» What you should do:
Check every line below for the word "inpiration" and copy the ones that have it.

Stored records
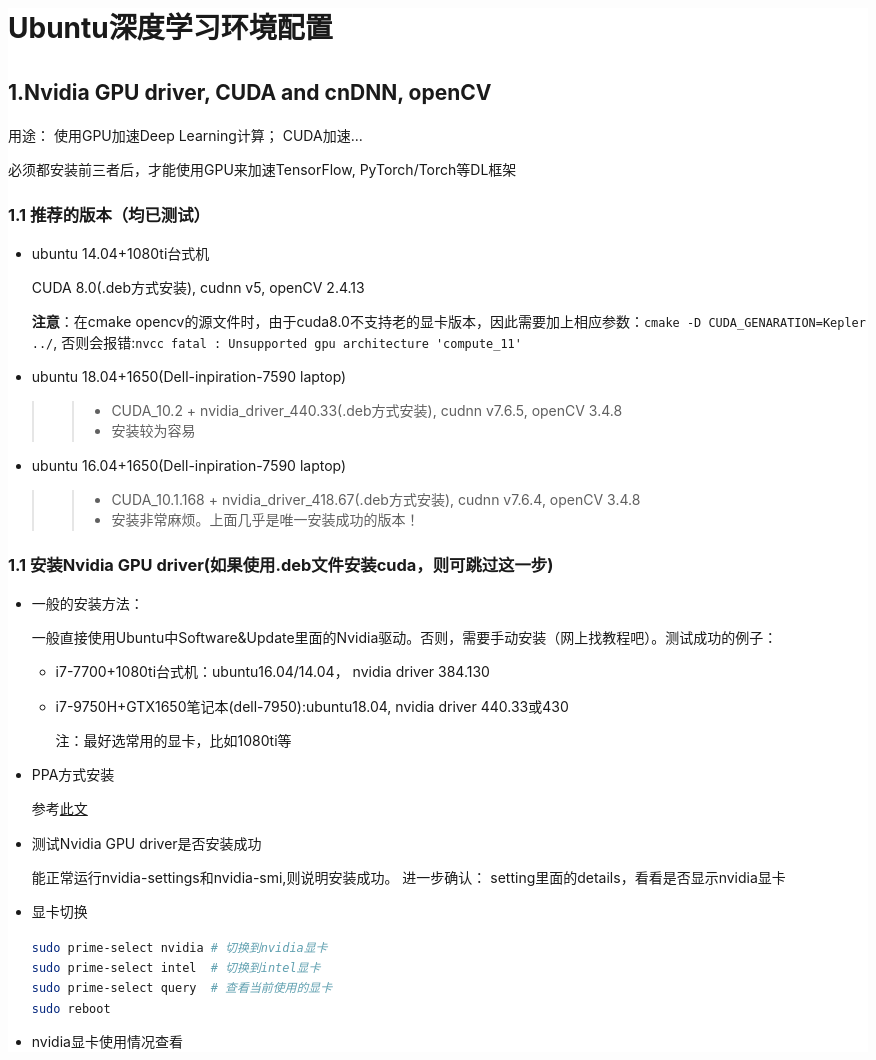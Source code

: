 # Ubuntu深度学习环境配置

## 1.Nvidia GPU driver, CUDA and cnDNN, openCV

用途： 使用GPU加速Deep Learning计算； CUDA加速...

必须都安装前三者后，才能使用GPU来加速TensorFlow, PyTorch/Torch等DL框架

### 1.1 推荐的版本（均已测试）

* ubuntu 14.04+1080ti台式机

    CUDA 8.0(.deb方式安装), cudnn v5, openCV 2.4.13

    **注意**：在cmake opencv的源文件时，由于cuda8.0不支持老的显卡版本，因此需要加上相应参数：`cmake -D CUDA_GENARATION=Kepler ../`, 否则会报错:`nvcc fatal : Unsupported gpu architecture 'compute_11'`

* ubuntu 18.04+1650(Dell-inpiration-7590 laptop)

 >>* CUDA_10.2 + nvidia_driver_440.33(.deb方式安装), cudnn v7.6.5, openCV 3.4.8
 >>* 安装较为容易

* ubuntu 16.04+1650(Dell-inpiration-7590 laptop)

 >>* CUDA_10.1.168 + nvidia_driver_418.67(.deb方式安装), cudnn v7.6.4, openCV 3.4.8
 >>* 安装非常麻烦。上面几乎是唯一安装成功的版本！
  
### 1.1 安装Nvidia GPU driver(如果使用.deb文件安装cuda，则可跳过这一步)

* 一般的安装方法：

    一般直接使用Ubuntu中Software&Update里面的Nvidia驱动。否则，需要手动安装（网上找教程吧）。测试成功的例子：
  * i7-7700+1080ti台式机：ubuntu16.04/14.04， nvidia driver 384.130
  * i7-9750H+GTX1650笔记本(dell-7950):ubuntu18.04, nvidia driver 440.33或430

    注：最好选常用的显卡，比如1080ti等

* PPA方式安装

  参考[此文](https://blog.csdn.net/L_Y_Fei/article/details/101113785)

* 测试Nvidia GPU driver是否安装成功

    能正常运行nvidia-settings和nvidia-smi,则说明安装成功。
    进一步确认： setting里面的details，看看是否显示nvidia显卡

* 显卡切换

    ```bash
    sudo prime-select nvidia # 切换到nvidia显卡
    sudo prime-select intel  # 切换到intel显卡
    sudo prime-select query  # 查看当前使用的显卡
    sudo reboot
    ```

* nvidia显卡使用情况查看
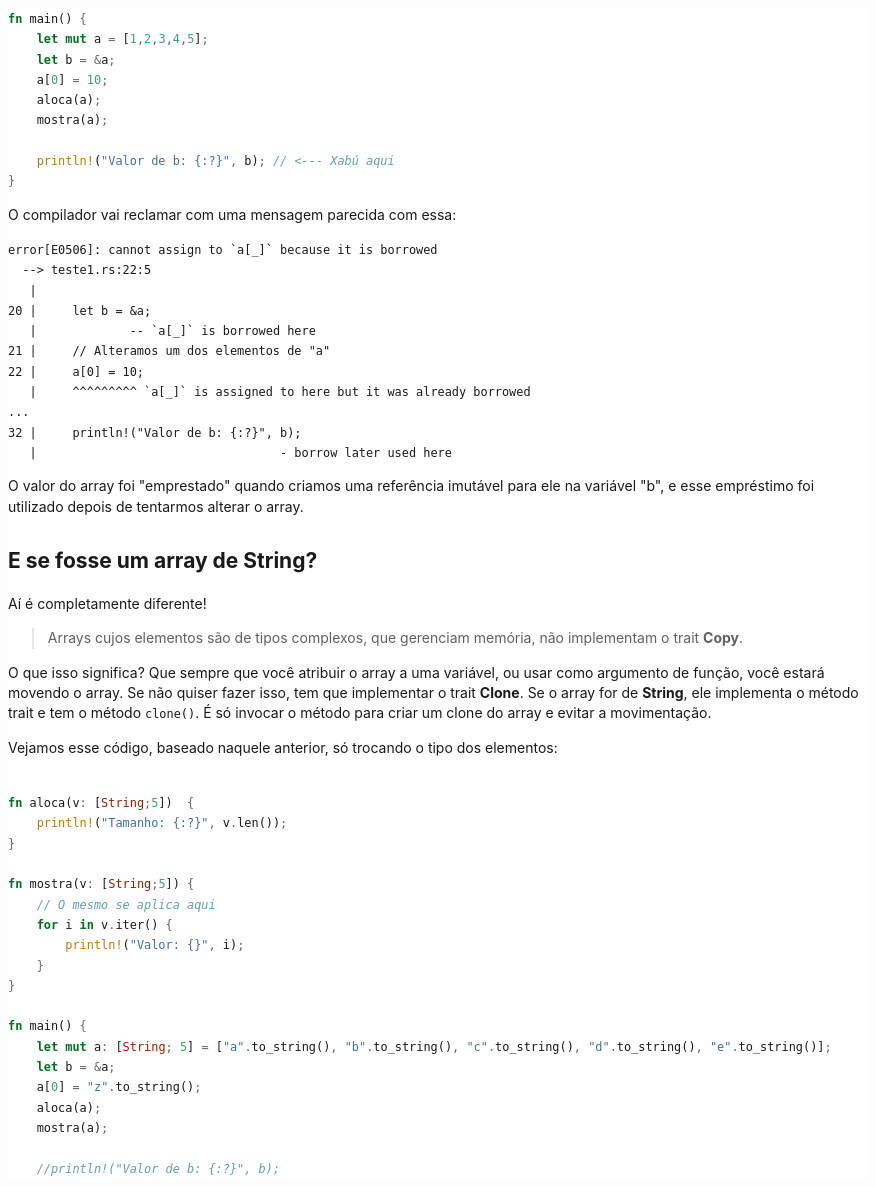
 ```rust
fn main() {
    let mut a = [1,2,3,4,5];
    let b = &a;
    a[0] = 10; 
    aloca(a);
    mostra(a);

    println!("Valor de b: {:?}", b); // <--- Xabú aqui
}
```

O compilador vai reclamar com uma mensagem parecida com essa: 

```shell
error[E0506]: cannot assign to `a[_]` because it is borrowed
  --> teste1.rs:22:5
   |
20 |     let b = &a;
   |             -- `a[_]` is borrowed here
21 |     // Alteramos um dos elementos de "a"
22 |     a[0] = 10; 
   |     ^^^^^^^^^ `a[_]` is assigned to here but it was already borrowed
...
32 |     println!("Valor de b: {:?}", b);
   |                                  - borrow later used here
```

O valor do array foi "emprestado" quando criamos uma referência imutável para ele na variável "b", e esse empréstimo foi utilizado depois de tentarmos alterar o array.

## E se fosse um array de String?

Aí é completamente diferente!

> Arrays cujos elementos são de tipos complexos, que gerenciam memória, não implementam o trait **Copy**. 

O que isso significa? Que sempre que você atribuir o array a uma variável, ou usar como argumento de função, você estará movendo o array. Se não quiser fazer isso, tem que implementar o trait **Clone**. Se o array for de **String**, ele implementa o método trait e tem o método `clone()`. É só invocar o método para criar um clone do array e evitar a movimentação.

Vejamos esse código, baseado naquele anterior, só trocando o tipo dos elementos: 

```rust 

fn aloca(v: [String;5])  {
    println!("Tamanho: {:?}", v.len());
}

fn mostra(v: [String;5]) {
    // O mesmo se aplica aqui
    for i in v.iter() {
        println!("Valor: {}", i);
    }
}

fn main() {
    let mut a: [String; 5] = ["a".to_string(), "b".to_string(), "c".to_string(), "d".to_string(), "e".to_string()];
    let b = &a;
    a[0] = "z".to_string(); 
    aloca(a);
    mostra(a);

    //println!("Valor de b: {:?}", b);
```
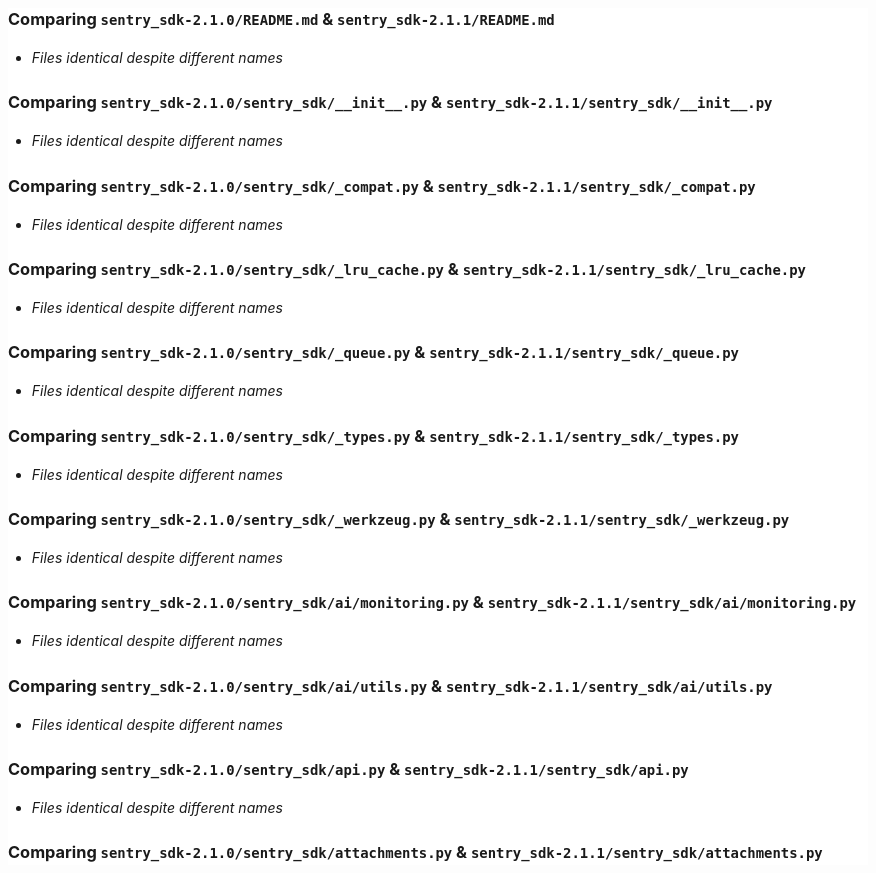 ### Comparing `sentry_sdk-2.1.0/README.md` & `sentry_sdk-2.1.1/README.md`

 * *Files identical despite different names*

### Comparing `sentry_sdk-2.1.0/sentry_sdk/__init__.py` & `sentry_sdk-2.1.1/sentry_sdk/__init__.py`

 * *Files identical despite different names*

### Comparing `sentry_sdk-2.1.0/sentry_sdk/_compat.py` & `sentry_sdk-2.1.1/sentry_sdk/_compat.py`

 * *Files identical despite different names*

### Comparing `sentry_sdk-2.1.0/sentry_sdk/_lru_cache.py` & `sentry_sdk-2.1.1/sentry_sdk/_lru_cache.py`

 * *Files identical despite different names*

### Comparing `sentry_sdk-2.1.0/sentry_sdk/_queue.py` & `sentry_sdk-2.1.1/sentry_sdk/_queue.py`

 * *Files identical despite different names*

### Comparing `sentry_sdk-2.1.0/sentry_sdk/_types.py` & `sentry_sdk-2.1.1/sentry_sdk/_types.py`

 * *Files identical despite different names*

### Comparing `sentry_sdk-2.1.0/sentry_sdk/_werkzeug.py` & `sentry_sdk-2.1.1/sentry_sdk/_werkzeug.py`

 * *Files identical despite different names*

### Comparing `sentry_sdk-2.1.0/sentry_sdk/ai/monitoring.py` & `sentry_sdk-2.1.1/sentry_sdk/ai/monitoring.py`

 * *Files identical despite different names*

### Comparing `sentry_sdk-2.1.0/sentry_sdk/ai/utils.py` & `sentry_sdk-2.1.1/sentry_sdk/ai/utils.py`

 * *Files identical despite different names*

### Comparing `sentry_sdk-2.1.0/sentry_sdk/api.py` & `sentry_sdk-2.1.1/sentry_sdk/api.py`

 * *Files identical despite different names*

### Comparing `sentry_sdk-2.1.0/sentry_sdk/attachments.py` & `sentry_sdk-2.1.1/sentry_sdk/attachments.py`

» Answer to this problem:
* ubuntu 18.04+1650(Dell-inpiration-7590 laptop)
* ubuntu 16.04+1650(Dell-inpiration-7590 laptop)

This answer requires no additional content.